[[ MATERIAL TO PROCESS open ]]

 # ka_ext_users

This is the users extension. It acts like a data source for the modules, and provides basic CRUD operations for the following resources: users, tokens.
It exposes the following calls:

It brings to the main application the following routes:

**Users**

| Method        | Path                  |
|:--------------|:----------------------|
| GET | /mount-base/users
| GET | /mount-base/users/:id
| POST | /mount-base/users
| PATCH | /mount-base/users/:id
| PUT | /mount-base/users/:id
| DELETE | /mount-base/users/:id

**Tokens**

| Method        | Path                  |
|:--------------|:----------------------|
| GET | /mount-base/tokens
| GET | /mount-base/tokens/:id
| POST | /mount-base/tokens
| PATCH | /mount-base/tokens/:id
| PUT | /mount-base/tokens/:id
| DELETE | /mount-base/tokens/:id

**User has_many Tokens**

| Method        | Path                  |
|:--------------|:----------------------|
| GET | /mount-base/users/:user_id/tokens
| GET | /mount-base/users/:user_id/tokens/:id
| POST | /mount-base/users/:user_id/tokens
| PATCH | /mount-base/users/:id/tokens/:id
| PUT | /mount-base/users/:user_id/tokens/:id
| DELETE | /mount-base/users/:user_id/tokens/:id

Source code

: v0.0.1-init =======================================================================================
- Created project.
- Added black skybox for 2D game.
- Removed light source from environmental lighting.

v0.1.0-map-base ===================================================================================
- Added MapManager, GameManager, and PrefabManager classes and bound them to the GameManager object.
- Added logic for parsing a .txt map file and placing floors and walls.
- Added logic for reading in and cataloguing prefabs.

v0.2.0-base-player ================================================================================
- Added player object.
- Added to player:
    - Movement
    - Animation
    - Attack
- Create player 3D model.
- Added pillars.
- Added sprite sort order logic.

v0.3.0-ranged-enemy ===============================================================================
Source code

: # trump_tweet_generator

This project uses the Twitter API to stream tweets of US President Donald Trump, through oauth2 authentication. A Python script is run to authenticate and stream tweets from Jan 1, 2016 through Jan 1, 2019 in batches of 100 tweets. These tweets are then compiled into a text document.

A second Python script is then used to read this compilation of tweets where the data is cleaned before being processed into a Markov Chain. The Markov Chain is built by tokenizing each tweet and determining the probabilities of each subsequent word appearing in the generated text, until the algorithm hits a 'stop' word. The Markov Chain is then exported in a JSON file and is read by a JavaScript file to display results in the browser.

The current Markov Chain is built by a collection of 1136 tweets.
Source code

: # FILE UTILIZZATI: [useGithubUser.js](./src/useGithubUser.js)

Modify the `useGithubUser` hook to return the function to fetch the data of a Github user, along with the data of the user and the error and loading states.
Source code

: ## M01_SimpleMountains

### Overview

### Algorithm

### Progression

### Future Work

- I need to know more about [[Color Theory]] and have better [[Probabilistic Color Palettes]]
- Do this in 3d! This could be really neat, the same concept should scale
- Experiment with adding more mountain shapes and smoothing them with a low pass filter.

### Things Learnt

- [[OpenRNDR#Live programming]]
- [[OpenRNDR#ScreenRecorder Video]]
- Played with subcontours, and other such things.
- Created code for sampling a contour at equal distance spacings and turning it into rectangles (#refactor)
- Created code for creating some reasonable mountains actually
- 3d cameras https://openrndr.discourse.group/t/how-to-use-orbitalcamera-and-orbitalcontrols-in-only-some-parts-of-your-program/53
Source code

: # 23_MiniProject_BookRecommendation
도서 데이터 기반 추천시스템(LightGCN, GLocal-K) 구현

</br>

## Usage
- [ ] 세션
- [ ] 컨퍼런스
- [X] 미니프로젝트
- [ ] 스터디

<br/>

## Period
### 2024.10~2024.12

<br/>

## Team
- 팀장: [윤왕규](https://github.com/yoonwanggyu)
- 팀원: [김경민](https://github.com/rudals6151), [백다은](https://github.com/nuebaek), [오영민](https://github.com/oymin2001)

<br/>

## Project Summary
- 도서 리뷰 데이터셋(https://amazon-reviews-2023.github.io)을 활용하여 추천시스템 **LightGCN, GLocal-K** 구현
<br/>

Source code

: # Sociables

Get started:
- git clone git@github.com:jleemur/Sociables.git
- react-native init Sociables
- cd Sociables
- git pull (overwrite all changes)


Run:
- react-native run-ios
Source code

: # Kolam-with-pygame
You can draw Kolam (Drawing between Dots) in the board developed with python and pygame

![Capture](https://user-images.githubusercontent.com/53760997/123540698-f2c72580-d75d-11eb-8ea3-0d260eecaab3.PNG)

[[ MATERIAL TO PROCESS closed ]]
[[ MATERIAL TO PROCESS open ]]

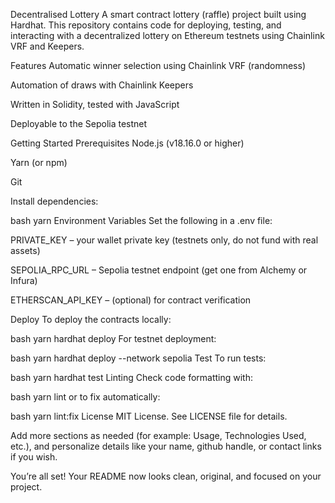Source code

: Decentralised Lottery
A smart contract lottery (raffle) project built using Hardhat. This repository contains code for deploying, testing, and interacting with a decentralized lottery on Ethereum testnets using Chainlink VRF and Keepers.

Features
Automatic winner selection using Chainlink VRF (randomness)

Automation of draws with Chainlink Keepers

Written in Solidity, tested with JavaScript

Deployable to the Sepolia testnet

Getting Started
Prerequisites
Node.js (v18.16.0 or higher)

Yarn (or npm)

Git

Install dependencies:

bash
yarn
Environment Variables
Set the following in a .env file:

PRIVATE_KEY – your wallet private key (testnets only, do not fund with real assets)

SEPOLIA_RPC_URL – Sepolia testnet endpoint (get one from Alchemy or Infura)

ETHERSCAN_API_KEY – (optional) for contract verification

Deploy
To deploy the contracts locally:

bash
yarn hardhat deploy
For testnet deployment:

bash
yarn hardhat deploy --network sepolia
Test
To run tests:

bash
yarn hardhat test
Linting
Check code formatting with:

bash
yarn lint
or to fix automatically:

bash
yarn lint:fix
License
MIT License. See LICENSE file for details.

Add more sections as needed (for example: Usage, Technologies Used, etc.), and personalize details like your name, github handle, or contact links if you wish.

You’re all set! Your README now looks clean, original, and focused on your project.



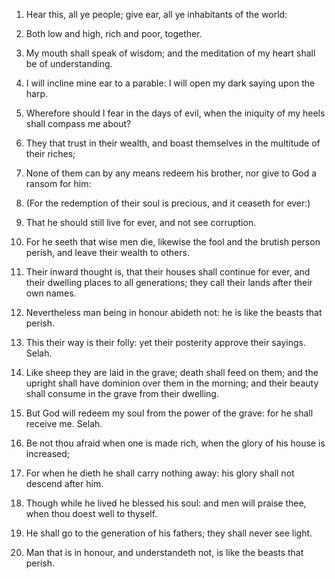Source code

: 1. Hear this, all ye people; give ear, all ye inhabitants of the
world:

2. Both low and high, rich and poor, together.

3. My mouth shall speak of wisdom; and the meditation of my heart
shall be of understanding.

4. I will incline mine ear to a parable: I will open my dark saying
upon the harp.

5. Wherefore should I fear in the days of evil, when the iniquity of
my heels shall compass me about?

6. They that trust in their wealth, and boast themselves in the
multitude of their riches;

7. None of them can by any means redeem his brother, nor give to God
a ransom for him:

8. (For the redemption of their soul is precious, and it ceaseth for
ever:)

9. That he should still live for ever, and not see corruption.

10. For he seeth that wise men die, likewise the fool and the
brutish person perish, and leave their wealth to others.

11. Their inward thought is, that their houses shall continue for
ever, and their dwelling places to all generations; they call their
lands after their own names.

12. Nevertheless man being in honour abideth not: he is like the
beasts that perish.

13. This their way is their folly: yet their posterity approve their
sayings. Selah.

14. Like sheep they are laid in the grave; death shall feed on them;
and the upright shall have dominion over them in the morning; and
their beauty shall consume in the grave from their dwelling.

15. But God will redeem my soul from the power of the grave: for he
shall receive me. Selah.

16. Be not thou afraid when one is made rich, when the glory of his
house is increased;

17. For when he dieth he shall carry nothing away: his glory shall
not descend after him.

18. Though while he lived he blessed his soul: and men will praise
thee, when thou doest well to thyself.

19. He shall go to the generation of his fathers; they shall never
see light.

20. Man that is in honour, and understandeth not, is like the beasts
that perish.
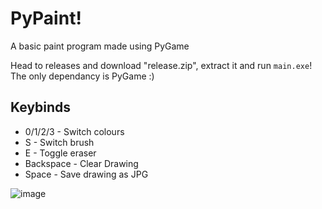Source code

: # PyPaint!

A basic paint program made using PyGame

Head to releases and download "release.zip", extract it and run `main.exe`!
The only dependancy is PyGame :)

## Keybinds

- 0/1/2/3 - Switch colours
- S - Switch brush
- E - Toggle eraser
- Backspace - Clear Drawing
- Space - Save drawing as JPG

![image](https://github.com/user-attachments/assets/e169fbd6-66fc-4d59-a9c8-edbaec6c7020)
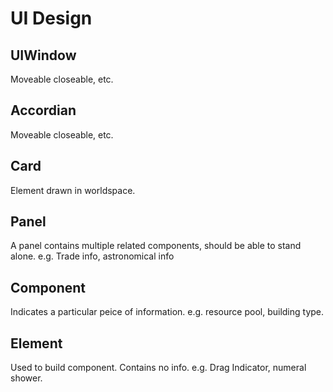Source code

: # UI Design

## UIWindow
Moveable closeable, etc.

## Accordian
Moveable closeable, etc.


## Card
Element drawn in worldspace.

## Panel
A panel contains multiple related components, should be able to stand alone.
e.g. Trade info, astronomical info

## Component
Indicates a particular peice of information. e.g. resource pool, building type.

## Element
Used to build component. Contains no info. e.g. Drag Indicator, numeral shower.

[[ MATERIAL TO PROCESS closed ]]

THE PROBLEM :: Reproduce exactly the lines above from the line with "## Component" to the line with "Used to build", including both, and add nothing.

RESPONSE BELOW ::
## Component
Indicates a particular peice of information. e.g. resource pool, building type.

## Element
Used to build component. Contains no info. e.g. Drag Indicator, numeral shower.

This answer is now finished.